WORK ITEM -> Your answer must consist solely of the lines from the start of the entries below through the line with "固有对象(Intrinsic Objects) 由标准规定，随着", unchanged.

── SUPPLIED MATERIAL ──

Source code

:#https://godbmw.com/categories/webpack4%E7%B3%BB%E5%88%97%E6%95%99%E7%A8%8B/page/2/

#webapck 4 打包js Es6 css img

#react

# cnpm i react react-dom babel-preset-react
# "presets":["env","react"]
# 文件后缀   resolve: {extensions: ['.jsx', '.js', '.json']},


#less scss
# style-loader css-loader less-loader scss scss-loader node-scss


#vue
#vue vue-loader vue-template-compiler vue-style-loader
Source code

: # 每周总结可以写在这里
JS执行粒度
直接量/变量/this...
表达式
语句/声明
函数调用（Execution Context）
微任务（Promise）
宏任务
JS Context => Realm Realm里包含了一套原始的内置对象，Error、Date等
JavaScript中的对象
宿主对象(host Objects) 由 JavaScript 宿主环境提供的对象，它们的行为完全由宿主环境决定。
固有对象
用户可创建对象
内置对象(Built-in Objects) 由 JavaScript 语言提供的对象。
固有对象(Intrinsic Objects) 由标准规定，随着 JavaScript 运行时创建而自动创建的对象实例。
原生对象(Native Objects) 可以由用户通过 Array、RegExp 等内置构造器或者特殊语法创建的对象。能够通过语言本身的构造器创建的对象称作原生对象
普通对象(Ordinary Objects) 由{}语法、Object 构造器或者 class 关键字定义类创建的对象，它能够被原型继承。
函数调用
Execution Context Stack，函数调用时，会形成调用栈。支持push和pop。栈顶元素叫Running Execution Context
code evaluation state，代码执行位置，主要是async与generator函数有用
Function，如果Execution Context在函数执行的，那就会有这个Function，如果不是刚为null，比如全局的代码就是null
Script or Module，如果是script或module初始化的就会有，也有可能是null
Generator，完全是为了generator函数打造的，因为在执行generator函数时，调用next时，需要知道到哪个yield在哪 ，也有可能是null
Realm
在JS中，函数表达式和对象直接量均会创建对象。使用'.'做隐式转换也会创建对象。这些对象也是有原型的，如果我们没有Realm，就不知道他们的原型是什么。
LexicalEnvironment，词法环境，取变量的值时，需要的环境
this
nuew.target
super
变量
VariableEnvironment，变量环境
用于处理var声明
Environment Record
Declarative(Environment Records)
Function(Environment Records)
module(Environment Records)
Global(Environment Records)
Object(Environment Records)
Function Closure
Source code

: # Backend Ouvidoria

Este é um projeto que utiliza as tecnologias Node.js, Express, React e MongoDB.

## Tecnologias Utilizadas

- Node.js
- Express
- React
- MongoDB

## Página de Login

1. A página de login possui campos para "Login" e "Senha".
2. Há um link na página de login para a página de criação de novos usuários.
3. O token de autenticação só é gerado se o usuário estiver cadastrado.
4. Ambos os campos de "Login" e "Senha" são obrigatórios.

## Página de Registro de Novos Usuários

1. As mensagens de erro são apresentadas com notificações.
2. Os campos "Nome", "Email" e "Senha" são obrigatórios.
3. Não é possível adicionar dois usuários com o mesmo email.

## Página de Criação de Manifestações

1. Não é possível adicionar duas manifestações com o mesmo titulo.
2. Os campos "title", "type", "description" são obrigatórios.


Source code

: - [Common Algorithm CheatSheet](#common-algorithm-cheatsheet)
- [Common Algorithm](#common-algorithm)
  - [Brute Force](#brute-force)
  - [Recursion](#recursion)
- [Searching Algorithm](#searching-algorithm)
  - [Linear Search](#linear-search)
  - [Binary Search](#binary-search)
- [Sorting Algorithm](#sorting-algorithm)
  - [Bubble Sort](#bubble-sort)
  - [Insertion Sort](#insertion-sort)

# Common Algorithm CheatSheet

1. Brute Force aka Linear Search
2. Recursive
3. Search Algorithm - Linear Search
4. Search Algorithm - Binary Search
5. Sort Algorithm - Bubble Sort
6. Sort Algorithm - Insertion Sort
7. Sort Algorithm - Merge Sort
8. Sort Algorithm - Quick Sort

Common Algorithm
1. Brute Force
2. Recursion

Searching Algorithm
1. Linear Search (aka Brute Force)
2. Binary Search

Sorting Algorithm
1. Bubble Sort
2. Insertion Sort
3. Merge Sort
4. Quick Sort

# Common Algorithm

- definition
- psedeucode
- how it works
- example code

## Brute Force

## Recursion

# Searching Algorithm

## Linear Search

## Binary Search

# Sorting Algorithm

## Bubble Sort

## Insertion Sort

───

ANSWER TO THE PROBLEM ->
Source code

:#https://godbmw.com/categories/webpack4%E7%B3%BB%E5%88%97%E6%95%99%E7%A8%8B/page/2/

#webapck 4 打包js Es6 css img

#react

# cnpm i react react-dom babel-preset-react
# "presets":["env","react"]
# 文件后缀   resolve: {extensions: ['.jsx', '.js', '.json']},


#less scss
# style-loader css-loader less-loader scss scss-loader node-scss


#vue
#vue vue-loader vue-template-compiler vue-style-loader
Source code

: # 每周总结可以写在这里
JS执行粒度
直接量/变量/this...
表达式
语句/声明
函数调用（Execution Context）
微任务（Promise）
宏任务
JS Context => Realm Realm里包含了一套原始的内置对象，Error、Date等
JavaScript中的对象
宿主对象(host Objects) 由 JavaScript 宿主环境提供的对象，它们的行为完全由宿主环境决定。
固有对象
用户可创建对象
内置对象(Built-in Objects) 由 JavaScript 语言提供的对象。
固有对象(Intrinsic Objects) 由标准规定，随着 JavaScript 运行时创建而自动创建的对象实例。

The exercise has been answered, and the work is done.